Brian Perkins and the pub go way back – he was born there, 87 years ago. “That’s right. In the room upstairs above the lounge here,” he told Saberi.
But six years ago, he and the town got some bad news – the pub was going to be closed. “Well, I was disappointed, obviously,” Pekins said. “I didn’t think in my lifetime I’d see it open again. We thought, ‘Well, that’s it. That’s the end of the line.'”
For more and more pubs across Britain, it’s last call.
“The decline in pubs has been very dramatic,” said Pete Brown, who has written more than half a dozen books on pubs and beer. “There’s no getting away from that. In the last 10 years alone, we’ve lost 10,000 pubs. We used to have about 65,000; we’re getting to a point we now have 50,000.”
He says there’s a lot at stake here: “I think pubs are an essential factor of British life. I think it defines what being British is, to some extent.”
He welcomed Saberi to the George Inn, in South London. “The building we’re in now was built in 1677, which is pretty impressive,” he said.
For centuries, pubs have been a place to mingle … to read a book … and these days, to take the kids.
“The British have a famous reserve when it comes to being sociable,” Brown said. “And everything about the pub is micro-engineered to break down those social barriers and to enable people to talk to each other.”
Roxy Beaujolais has presided over her pub, the Seven Stars in London, for 20 years.
“Inn-keeping is a nurturing career,” she explained. “Cooking and providing vittles and drink for people of good quality is, you know, a great pleasure. It’s a great pleasure if they appreciate it!”
And her regulars do.
When asked what he likes about the Seven Stars, Owen replied, “Well, it hasn’t changed!”

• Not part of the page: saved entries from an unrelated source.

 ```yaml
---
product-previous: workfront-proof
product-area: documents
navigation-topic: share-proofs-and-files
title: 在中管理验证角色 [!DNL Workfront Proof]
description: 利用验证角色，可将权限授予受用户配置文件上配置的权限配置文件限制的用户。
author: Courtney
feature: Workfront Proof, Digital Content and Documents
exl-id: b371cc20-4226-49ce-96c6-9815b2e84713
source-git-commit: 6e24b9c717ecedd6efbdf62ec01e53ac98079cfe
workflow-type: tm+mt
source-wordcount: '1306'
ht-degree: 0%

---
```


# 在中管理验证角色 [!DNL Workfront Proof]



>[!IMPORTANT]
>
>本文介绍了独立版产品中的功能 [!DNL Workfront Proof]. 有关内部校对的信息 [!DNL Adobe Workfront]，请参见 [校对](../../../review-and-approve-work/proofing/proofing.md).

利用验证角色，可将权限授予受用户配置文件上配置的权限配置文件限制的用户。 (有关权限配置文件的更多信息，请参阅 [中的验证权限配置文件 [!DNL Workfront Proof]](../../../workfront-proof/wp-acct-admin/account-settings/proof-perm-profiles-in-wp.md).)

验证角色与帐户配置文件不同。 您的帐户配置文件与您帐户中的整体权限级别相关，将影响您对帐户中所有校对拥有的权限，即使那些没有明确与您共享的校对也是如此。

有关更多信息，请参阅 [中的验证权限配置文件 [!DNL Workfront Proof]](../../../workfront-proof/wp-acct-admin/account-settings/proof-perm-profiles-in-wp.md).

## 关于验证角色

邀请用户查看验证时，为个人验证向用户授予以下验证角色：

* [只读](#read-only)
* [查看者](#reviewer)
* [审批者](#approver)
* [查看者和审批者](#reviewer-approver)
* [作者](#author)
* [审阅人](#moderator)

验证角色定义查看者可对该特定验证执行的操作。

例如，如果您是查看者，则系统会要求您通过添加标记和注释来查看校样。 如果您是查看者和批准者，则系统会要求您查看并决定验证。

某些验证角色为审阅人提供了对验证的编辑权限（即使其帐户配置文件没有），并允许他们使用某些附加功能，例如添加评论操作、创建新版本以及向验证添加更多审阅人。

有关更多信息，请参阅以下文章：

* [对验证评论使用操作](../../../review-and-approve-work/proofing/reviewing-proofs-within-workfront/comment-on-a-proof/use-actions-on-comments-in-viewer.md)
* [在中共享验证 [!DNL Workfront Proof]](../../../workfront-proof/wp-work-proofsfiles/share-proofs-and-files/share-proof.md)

But if pubs aren’t changing, Britain is. Brown pointed to changing social habits: “People drinking less generally. Really steep hikes in taxation. The smoking ban in 2007.”
To this brew add real estate. Pub buildings are getting carved up into apartments.

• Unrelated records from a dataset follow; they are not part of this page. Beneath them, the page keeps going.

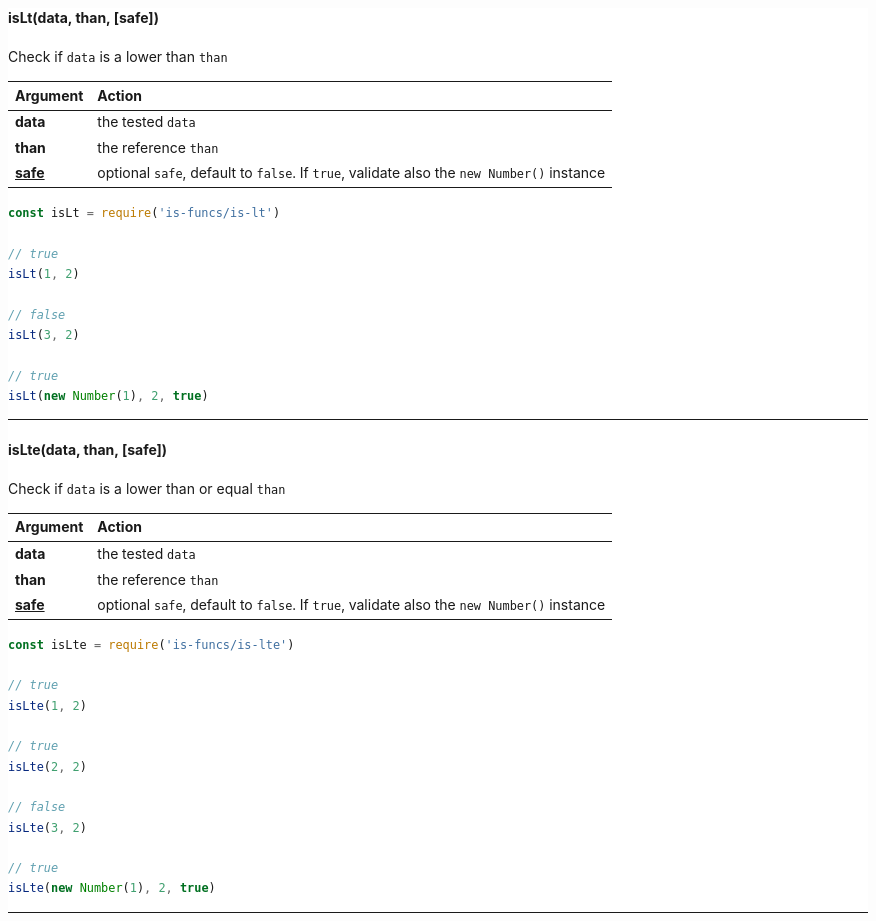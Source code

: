 #### isLt(data, than, [safe])

Check if `data` is a lower than `than`

| Argument | Action |
| :------ | :------- |
| **data** | the tested `data` |
| **than** | the reference `than` |
| **[safe](#note)** | optional `safe`, default to `false`. If `true`, validate also the `new Number()` instance |

```js
const isLt = require('is-funcs/is-lt')

// true
isLt(1, 2)

// false
isLt(3, 2)

// true
isLt(new Number(1), 2, true)
```

---

#### isLte(data, than, [safe])

Check if `data` is a lower than or equal `than`

| Argument | Action |
| :------ | :------- |
| **data** | the tested `data` |
| **than** | the reference `than` |
| **[safe](#note)** | optional `safe`, default to `false`. If `true`, validate also the `new Number()` instance |

```js
const isLte = require('is-funcs/is-lte')

// true
isLte(1, 2)

// true
isLte(2, 2)

// false
isLte(3, 2)

// true
isLte(new Number(1), 2, true)
```

---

That’s the fate the Packhorse faced. When a developer announced his plans, the residents were stunned.
“So, it was almost the metaphorical pitchfork rebellion,” said Dom Moorhouse. “Posters went up all over the village essentially trying to be as loud as possible to say, ‘This just can’t happen.'”
Thanks to Moorhouse and others, it didn’t. Here in England, if a pub is declared an “asset of community value,” patrons are given time to bid on the property.
Moorhouse said, “We were given three months to raise over half a million pounds.” And they did.
Saberi asked, “So, this pub is so important to the community that it actually bought it back?”
“Absolutely. I mean, it’s a really unique story. We have now over 430 shareholders, and not only did we raise the half million-plus pounds for the building, we had to raise another equivalent sum of money just to refurbish it.”
And in March the Packhorse reopened. Brian Perkins poured the first pint.
When Saberi visited, the new owners – and their kids – were savoring their investment.
Saberi asked the children, “Do you guys wanna work here one day?”
“Yeah!” they answered.
When asked what they wanted to do, one replied, “Anything but the washing up!”
No one in Britain expects all pubs to disappear, and the Packhorse might just provide a glimpse of their future.
As Brian Perkins told Saberi, “I would imagine a lot of people think, ‘Well, if they can do it in South Stoke, we should be able to.’ You can do anything if you try, can’t you?”
For more info:
- “Miracle Brew: Hops, Barley, Water, Yeast and the Nature of Beer” by Pete Brown (Chelsea Green), available via Amazon
- The George Inn, Southwark, London
- The Packhorse, South Stoke, Bath
- The Seven Stars, London
The Churchill Arms, Kensington
Story produced by Reid Orvedahl.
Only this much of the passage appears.